### [Task instructions]
A word-for-word copy of the records is needed, with every picture left out.

----

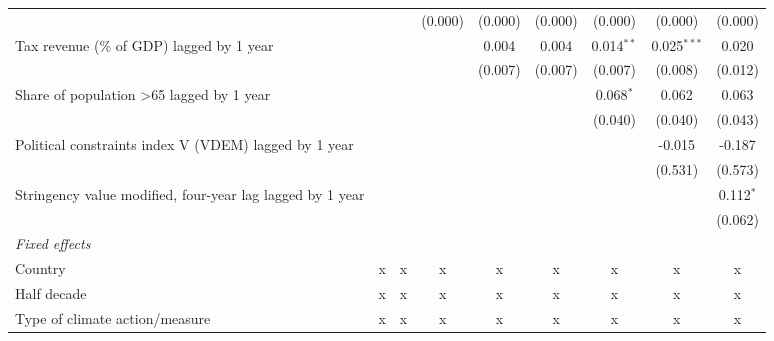 \begin{tabular}{lcccccccc}
                                                              &              &              & (0.000)       & (0.000)      & (0.000)      & (0.000)      & (0.000)       & (0.000)\\   
   Tax revenue (\% of GDP) lagged by 1 year                   &              &              &               & 0.004        & 0.004        & 0.014$^{**}$ & 0.025$^{***}$ & 0.020\\   
                                                              &              &              &               & (0.007)      & (0.007)      & (0.007)      & (0.008)       & (0.012)\\   
   Share of population >65 lagged by 1 year                   &              &              &               &              &              & 0.068$^{*}$  & 0.062         & 0.063\\   
                                                              &              &              &               &              &              & (0.040)      & (0.040)       & (0.043)\\   
   Political constraints index V (VDEM) lagged by 1 year      &              &              &               &              &              &              & -0.015        & -0.187\\   
                                                              &              &              &               &              &              &              & (0.531)       & (0.573)\\   
   Stringency value modified, four-year lag lagged by 1 year  &              &              &               &              &              &              &               & 0.112$^{*}$\\   
                                                              &              &              &               &              &              &              &               & (0.062)\\   
   \emph{Fixed effects}\\
   Country                                                    & x            & x            & x             & x            & x            & x            & x             & x\\  
   Half decade                                                & x            & x            & x             & x            & x            & x            & x             & x\\  
   Type of climate action/measure                             & x            & x            & x             & x            & x            & x            & x             & x\\  

\end{tabular}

----

### [Exercise solution]
 \begin{tabular}{lcccccccc}
                                                              &              &              & (0.000)       & (0.000)      & (0.000)      & (0.000)      & (0.000)       & (0.000)\\   
   Tax revenue (\% of GDP) lagged by 1 year                   &              &              &               & 0.004        & 0.004        & 0.014$^{**}$ & 0.025$^{***}$ & 0.020\\   
                                                              &              &              &               & (0.007)      & (0.007)      & (0.007)      & (0.008)       & (0.012)\\   
   Share of population >65 lagged by 1 year                   &              &              &               &              &              & 0.068$^{*}$  & 0.062         & 0.063\\   
                                                              &              &              &               &              &              & (0.040)      & (0.040)       & (0.043)\\   
   Political constraints index V (VDEM) lagged by 1 year      &              &              &               &              &              &              & -0.015        & -0.187\\   
                                                              &              &              &               &              &              &              & (0.531)       & (0.573)\\   
   Stringency value modified, four-year lag lagged by 1 year  &              &              &               &              &              &              &               & 0.112$^{*}$\\   
                                                              &              &              &               &              &              &              &               & (0.062)\\   
   \emph{Fixed effects}\\
   Country                                                    & x            & x            & x             & x            & x            & x            & x             & x\\  
   Half decade                                                & x            & x            & x             & x            & x            & x            & x             & x\\  
   Type of climate action/measure                             & x            & x            & x             & x            & x            & x            & x             & x\\  

\end{tabular}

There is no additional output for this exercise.